People’s relatives did not express concerns about the cleanliness of the environment, one relative told us that their loved one “is clean and [their] clothes are always tidy”.

Staff told us they had plenty of personal protective equipment to support infection control procedures. Staff told us they had access to the equipment and products they needed. We were told by a member of staff a stained chair seen in a person's room, had been purchased second-hand from a charity shop.

Some people had upholstered chairs in their bedrooms which were stained and appeared dirty. A healthcare professional had not been involved in assessing the suitability of the chair bought from the charity shop. Shower chairs used by people were dirty and badly stained and we were not assured regular cleaning of these pieces of equipment had been completed. The premises were clean.

Not all staff had completed their Infection, Prevention and Control (IPC) training according to the audits we reviewed. There were outstanding actions from these audits that had not been completed such as to ensure staff complete the services audits and complete IPC and handwashing training.

Medicines optimisation

Score: 3

People’s relatives did not raise any concerns around support people received with their medicines. They were complimentary around overall standard of care and treatment provided to their loved ones in the home. One relative told us “In the home I think [the person] is well cared for, they are always giving [their] medication when I go up there”.

Staff told us they were trained in medicines administration. Staff told us the electronic medicines administration system worked well and made the process safer.

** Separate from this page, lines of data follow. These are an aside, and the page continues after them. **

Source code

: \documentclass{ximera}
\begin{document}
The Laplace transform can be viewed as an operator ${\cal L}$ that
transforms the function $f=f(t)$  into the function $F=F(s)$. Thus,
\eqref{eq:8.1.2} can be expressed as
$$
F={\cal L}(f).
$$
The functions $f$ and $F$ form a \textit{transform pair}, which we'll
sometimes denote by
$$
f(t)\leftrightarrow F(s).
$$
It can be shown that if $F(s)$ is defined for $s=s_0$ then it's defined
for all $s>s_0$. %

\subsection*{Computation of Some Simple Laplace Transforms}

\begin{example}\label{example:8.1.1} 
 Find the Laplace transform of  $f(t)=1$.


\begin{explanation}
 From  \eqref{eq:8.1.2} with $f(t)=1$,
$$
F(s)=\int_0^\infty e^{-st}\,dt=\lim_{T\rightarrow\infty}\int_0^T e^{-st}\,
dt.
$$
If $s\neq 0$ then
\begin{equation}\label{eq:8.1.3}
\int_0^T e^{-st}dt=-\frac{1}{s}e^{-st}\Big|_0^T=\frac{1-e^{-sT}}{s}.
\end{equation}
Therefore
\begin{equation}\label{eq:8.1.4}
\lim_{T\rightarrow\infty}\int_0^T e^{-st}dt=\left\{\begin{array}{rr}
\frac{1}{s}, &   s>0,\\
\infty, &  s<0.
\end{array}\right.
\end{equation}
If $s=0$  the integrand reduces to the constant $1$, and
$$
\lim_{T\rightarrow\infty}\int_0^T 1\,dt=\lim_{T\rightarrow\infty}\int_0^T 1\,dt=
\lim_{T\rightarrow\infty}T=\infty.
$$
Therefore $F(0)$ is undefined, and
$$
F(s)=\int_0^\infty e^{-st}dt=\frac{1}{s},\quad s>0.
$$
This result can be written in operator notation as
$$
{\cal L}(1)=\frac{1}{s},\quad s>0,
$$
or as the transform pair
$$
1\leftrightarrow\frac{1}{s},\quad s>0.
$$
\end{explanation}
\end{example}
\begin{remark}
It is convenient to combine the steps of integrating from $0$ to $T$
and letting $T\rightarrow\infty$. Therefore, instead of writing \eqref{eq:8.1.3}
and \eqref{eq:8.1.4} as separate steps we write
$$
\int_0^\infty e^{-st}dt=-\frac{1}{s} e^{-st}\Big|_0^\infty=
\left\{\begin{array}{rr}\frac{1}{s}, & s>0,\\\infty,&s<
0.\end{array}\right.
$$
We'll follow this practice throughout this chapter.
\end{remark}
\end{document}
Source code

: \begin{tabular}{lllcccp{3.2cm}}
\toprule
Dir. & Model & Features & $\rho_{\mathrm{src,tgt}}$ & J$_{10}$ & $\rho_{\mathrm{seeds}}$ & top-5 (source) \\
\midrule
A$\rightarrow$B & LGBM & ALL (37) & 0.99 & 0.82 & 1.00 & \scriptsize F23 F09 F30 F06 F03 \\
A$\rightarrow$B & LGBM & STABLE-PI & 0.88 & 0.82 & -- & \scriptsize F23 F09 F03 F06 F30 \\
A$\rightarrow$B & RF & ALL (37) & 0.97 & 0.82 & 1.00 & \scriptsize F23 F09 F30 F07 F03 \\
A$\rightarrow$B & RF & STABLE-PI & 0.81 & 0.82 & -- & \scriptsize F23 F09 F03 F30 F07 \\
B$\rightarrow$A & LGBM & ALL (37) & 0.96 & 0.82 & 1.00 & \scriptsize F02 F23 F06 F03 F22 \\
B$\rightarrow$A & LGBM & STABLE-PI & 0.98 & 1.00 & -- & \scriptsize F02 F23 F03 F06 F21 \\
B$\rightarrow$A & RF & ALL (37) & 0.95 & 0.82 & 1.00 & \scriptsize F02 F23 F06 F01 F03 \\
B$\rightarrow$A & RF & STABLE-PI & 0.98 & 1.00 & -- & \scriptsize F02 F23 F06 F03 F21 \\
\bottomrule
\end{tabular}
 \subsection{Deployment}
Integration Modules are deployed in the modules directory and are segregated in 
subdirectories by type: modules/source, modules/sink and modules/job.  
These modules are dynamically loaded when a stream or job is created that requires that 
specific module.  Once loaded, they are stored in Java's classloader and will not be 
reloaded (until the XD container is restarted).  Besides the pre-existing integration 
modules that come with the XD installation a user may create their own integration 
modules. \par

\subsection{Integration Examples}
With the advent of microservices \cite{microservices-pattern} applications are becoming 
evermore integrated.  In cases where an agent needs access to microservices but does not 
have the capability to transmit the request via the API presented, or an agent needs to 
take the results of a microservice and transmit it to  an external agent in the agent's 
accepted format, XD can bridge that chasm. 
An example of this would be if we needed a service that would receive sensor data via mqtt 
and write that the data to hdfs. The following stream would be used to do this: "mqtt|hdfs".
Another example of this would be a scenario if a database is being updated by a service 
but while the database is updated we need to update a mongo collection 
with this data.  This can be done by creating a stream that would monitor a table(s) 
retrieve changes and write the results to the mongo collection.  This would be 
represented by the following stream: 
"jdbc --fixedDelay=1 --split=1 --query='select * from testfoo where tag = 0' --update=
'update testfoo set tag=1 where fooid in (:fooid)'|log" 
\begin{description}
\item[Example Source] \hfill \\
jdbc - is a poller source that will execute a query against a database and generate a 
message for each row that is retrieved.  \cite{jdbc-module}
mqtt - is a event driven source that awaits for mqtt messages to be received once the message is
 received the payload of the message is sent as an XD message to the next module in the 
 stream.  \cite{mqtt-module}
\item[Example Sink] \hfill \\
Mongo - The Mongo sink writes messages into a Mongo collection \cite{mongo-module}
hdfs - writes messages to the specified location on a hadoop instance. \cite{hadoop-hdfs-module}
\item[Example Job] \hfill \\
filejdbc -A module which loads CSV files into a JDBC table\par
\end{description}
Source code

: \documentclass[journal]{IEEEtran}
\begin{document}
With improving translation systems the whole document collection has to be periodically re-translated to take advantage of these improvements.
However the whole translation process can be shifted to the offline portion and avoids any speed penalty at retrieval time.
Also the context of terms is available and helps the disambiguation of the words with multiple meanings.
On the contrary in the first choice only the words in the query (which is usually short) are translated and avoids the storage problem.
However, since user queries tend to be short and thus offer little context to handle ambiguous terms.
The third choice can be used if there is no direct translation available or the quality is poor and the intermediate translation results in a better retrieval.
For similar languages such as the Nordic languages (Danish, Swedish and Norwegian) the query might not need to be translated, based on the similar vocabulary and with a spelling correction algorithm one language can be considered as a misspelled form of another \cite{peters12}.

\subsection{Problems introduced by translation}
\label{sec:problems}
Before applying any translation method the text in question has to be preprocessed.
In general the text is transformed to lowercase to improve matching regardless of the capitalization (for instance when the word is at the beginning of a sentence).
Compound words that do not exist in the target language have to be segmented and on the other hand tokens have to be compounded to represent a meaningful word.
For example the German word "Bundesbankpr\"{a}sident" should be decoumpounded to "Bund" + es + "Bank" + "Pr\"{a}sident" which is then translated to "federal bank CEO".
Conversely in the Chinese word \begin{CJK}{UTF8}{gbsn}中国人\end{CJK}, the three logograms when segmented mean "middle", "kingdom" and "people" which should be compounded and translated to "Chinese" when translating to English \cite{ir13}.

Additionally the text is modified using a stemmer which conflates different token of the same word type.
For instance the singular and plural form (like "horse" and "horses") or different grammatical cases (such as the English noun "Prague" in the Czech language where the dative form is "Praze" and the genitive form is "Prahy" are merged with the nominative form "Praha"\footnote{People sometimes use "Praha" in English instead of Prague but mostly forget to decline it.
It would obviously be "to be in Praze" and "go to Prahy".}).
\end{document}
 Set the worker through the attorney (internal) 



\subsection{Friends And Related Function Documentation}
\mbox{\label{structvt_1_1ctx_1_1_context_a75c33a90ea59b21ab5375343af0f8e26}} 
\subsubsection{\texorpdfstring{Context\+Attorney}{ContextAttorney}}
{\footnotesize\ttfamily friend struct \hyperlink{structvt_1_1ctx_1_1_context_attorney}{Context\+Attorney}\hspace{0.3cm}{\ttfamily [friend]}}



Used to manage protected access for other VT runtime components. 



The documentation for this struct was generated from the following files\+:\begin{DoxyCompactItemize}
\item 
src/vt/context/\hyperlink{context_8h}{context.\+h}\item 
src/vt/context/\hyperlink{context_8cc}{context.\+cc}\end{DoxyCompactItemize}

People’s medicines were not always managed safely. We counted a random selection of medicines in stock. Some of the medicines left in stock did not tally with the amount recorded on the medicines record. There was a risk people had not received their medicines or had received too many. Some people were given their medicines with a spoonful of yoghurt, staff did not think this process was giving people medicine covertly. Covert administration is when the medicine is being disguised in food or drink without the knowledge of the person taking it. Staff had not followed the principles of the Mental Capacity Act 2005 to assess if people had capacity to make the decision. There was no record about how the decision to give medicines this way had been made. Staff told us, the GP had agreed to this, but there was no evidence any health professionals including a pharmacist, had been consulted. Some people were prescribed rescue medication to be taken in the event of a seizure/seizures lasting longer than a specified period of time, such as 5 minutes. There was no guidance included in care plans or risk assessments to ensure all staff were aware people needed to take the medicine with them at all times whenever they went out.